■ **TASK OBJECTIVE**
Every line with the string "productName" must be copied from the entries below.

Saved data entries:

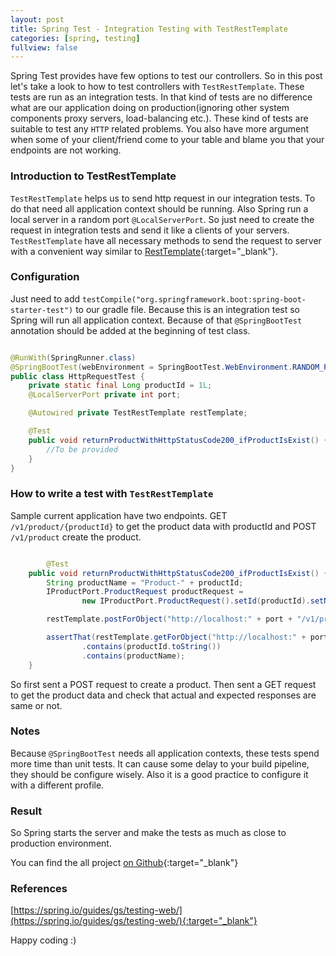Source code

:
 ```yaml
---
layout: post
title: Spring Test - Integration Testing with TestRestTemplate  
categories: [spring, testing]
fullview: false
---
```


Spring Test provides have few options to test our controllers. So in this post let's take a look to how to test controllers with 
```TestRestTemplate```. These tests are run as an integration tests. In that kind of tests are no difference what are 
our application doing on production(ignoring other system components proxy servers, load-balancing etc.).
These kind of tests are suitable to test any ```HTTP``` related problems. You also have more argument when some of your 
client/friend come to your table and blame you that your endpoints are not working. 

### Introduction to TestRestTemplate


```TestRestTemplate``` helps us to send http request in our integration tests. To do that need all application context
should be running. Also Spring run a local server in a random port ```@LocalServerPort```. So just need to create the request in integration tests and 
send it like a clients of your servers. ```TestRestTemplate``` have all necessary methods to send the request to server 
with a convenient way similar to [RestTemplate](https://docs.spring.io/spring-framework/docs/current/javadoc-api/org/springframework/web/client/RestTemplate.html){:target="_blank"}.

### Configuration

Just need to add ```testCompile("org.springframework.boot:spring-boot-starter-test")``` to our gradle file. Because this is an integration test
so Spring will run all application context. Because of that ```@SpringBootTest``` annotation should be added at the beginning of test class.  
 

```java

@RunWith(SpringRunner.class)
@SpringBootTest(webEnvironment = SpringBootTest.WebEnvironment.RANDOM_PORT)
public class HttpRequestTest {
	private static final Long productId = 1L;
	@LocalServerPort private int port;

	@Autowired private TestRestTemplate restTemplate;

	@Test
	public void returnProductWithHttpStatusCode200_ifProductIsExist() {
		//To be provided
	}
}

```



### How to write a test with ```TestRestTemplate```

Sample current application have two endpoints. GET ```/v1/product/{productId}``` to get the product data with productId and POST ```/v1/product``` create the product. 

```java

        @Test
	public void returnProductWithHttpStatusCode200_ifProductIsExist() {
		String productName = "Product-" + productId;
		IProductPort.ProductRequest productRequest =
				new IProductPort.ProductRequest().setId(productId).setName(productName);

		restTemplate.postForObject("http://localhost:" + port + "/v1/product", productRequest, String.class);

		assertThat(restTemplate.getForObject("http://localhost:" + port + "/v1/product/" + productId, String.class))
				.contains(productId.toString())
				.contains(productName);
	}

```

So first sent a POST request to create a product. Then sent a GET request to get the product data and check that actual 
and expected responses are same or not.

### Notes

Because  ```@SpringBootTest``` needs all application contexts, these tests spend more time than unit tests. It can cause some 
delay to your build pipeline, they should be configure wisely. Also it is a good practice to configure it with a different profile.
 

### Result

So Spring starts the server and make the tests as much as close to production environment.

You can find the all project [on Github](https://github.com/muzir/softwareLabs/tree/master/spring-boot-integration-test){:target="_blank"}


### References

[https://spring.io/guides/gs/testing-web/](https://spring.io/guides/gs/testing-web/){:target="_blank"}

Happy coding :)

==

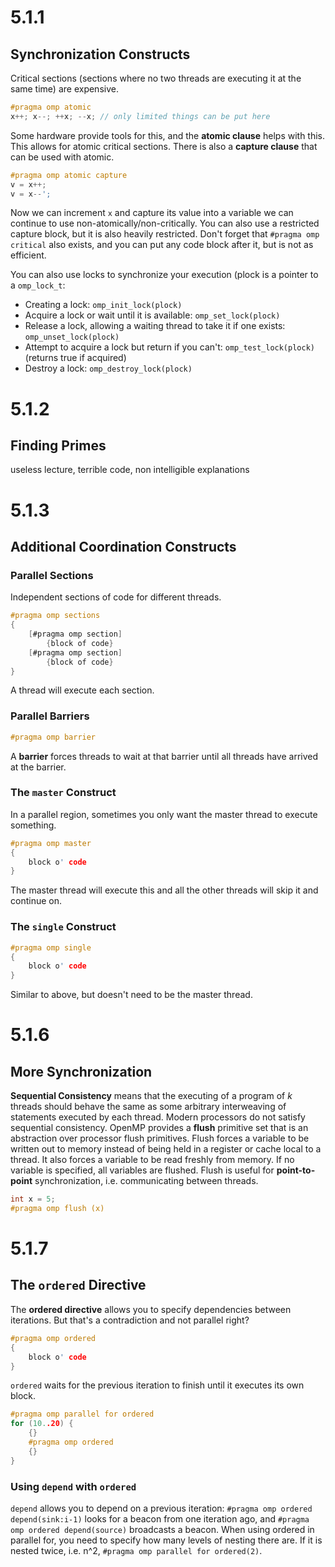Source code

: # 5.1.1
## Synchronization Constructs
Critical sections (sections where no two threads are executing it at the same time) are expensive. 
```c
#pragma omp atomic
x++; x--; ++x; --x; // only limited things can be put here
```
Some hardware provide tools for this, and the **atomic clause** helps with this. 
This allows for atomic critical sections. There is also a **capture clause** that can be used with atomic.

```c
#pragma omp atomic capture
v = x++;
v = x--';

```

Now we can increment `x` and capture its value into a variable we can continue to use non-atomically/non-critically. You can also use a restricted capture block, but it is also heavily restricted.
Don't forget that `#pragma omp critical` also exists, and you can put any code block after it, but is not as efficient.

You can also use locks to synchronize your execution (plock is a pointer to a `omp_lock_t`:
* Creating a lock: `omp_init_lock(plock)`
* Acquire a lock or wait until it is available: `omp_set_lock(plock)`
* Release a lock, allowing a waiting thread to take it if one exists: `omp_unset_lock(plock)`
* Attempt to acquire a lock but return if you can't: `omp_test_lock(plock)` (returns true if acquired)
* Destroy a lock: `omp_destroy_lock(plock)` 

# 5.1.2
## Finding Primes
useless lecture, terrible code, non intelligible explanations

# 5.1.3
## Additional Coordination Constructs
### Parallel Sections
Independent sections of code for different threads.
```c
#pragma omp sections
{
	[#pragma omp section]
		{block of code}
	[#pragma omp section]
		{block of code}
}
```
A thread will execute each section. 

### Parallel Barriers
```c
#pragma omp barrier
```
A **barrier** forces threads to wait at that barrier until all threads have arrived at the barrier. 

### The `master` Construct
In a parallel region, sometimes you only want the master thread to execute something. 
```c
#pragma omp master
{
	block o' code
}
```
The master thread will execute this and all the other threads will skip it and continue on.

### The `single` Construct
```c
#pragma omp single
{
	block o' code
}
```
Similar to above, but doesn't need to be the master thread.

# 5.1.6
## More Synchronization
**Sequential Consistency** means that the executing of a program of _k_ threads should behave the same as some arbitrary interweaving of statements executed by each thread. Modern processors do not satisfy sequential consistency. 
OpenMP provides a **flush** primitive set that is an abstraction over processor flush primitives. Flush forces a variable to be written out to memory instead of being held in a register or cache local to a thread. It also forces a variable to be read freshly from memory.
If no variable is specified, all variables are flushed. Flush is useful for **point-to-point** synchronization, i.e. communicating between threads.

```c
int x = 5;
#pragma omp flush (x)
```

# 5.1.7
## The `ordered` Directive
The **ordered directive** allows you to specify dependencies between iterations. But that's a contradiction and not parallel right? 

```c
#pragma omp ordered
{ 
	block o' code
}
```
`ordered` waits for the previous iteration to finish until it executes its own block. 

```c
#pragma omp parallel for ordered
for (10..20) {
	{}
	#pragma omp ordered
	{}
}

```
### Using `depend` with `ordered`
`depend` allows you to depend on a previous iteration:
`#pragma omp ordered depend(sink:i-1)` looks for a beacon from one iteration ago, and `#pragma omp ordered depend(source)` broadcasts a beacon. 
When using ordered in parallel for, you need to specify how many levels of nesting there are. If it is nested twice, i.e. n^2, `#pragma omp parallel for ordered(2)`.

■ **COMPLETED TASK**
		String productName = "Product-" + productId;
				new IProductPort.ProductRequest().setId(productId).setName(productName);
				.contains(productName);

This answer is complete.